You need the universe on your side, watching your back at least fifty per cent of the time to be safe. We all need guardians. Ruin can be a gift, but most often it pulls at the walls, rustles in your ears, and makes suggestions of who you might one day be.
The buses in India guard themselves with sleeves of a plastic army. Mala beads too, hang from mirrors, reminding of the circular unity of life in India where all is connected and fractured. The theory of re incarnation is everywhere you look. Indian’s have traditionally been afraid of the Dalit community seen as the bottom of a hierarchical caste system. The Brahmin at the top of the chain could make powerful decisions without complaint or opposition. The people in between ride the buses and put their lives out on the line like washing. Their heroes are above the steering wheel as a bus plummets around corners too fast, as it collects passengers who stand in the aisles, as it stops in traffic and is dented.
Bigger vehicles win in India. This is the law of the land. Durga, Ganesha, Shiva embroiled on a dashboard, right where they take their centre of gravity preparing to protect the standing passengers, the wheels of the bus from the potholes; the cows, the shimmering streets, the roundabouts with no rules, the traffic that comes at you from all directions, the food stalls that are wheeled across the streets to change location at inopportune moments, the cows! Street crossings could never be enacted by design, but open hearted, dithering chaos.

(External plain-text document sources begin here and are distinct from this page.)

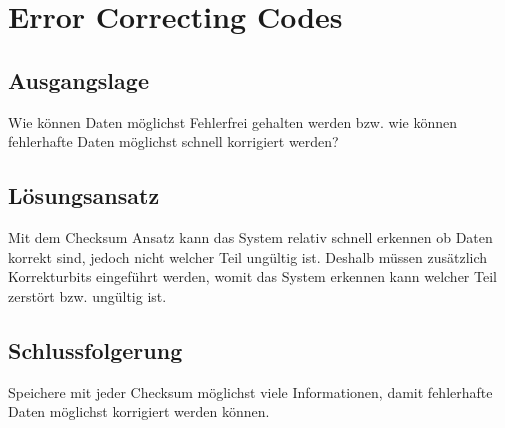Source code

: \section{Error Correcting Codes}

\subsection{Ausgangslage}

Wie können Daten möglichst Fehlerfrei gehalten werden bzw. wie können fehlerhafte Daten möglichst schnell korrigiert werden?

\subsection{Lösungsansatz}

Mit dem Checksum Ansatz kann das System relativ schnell erkennen ob Daten korrekt sind, jedoch nicht welcher Teil ungültig ist. Deshalb müssen zusätzlich Korrekturbits eingeführt werden, womit das System erkennen kann welcher Teil zerstört bzw. ungültig ist.

\subsection{Schlussfolgerung}

Speichere mit jeder Checksum möglichst viele Informationen, damit fehlerhafte Daten möglichst korrigiert werden können.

Watch in bewilderment as children weave through the mass of cars, buses, bicycles, hold onto the back of public buses as they steam across roads, exhausted with the weight of merchants and tailors, and small things, produce for home from markets. 10 kilogram sacks of rice and flour, spices from the old bazaar bought in bulky pots to store. Sweet meats and sugared sweets to take home. Bursting containers of tea leaves, haggled over to the last gram. All of these things will become moments condensed into perfect take away packages to offer friends and family.
Someone waits near a doorway, by the clock, in the garden, for a friend to appear with the missing item, the melon promised for dessert, the syrup mix for the finishing touches on the cake, the place mats to lay the table, anything. There are laws of the land for what can realistically be delivered. Sometimes you will ask the universe for something and it will not come. There are rules about timing, and who should be where when, and how you could get the best deal and what might happen during that interaction that would be life changing. There are rules about behavior, how to glean respect from a street vendor, the notion of repeated custom so they know you. They see you and think, a box of eggs, a chicken, a pint of blue lid milk.
Scarf dye runs in the rains. Arms will be tattooed not with the well-meaning certainty of henna, but the patchy spontaneous effect of rain spill. Tie the scarf to a tree, so that any spare color can be blown across the country for others to taste. Maybe this will be the reason a pale wife wakes up with redness tinged in her cheeks.
The rain soaks people completely until they do not know their head from their heart, until thoughts are paralysed by the drum of sky meeting the ground, until floods become rivers that swell and fill.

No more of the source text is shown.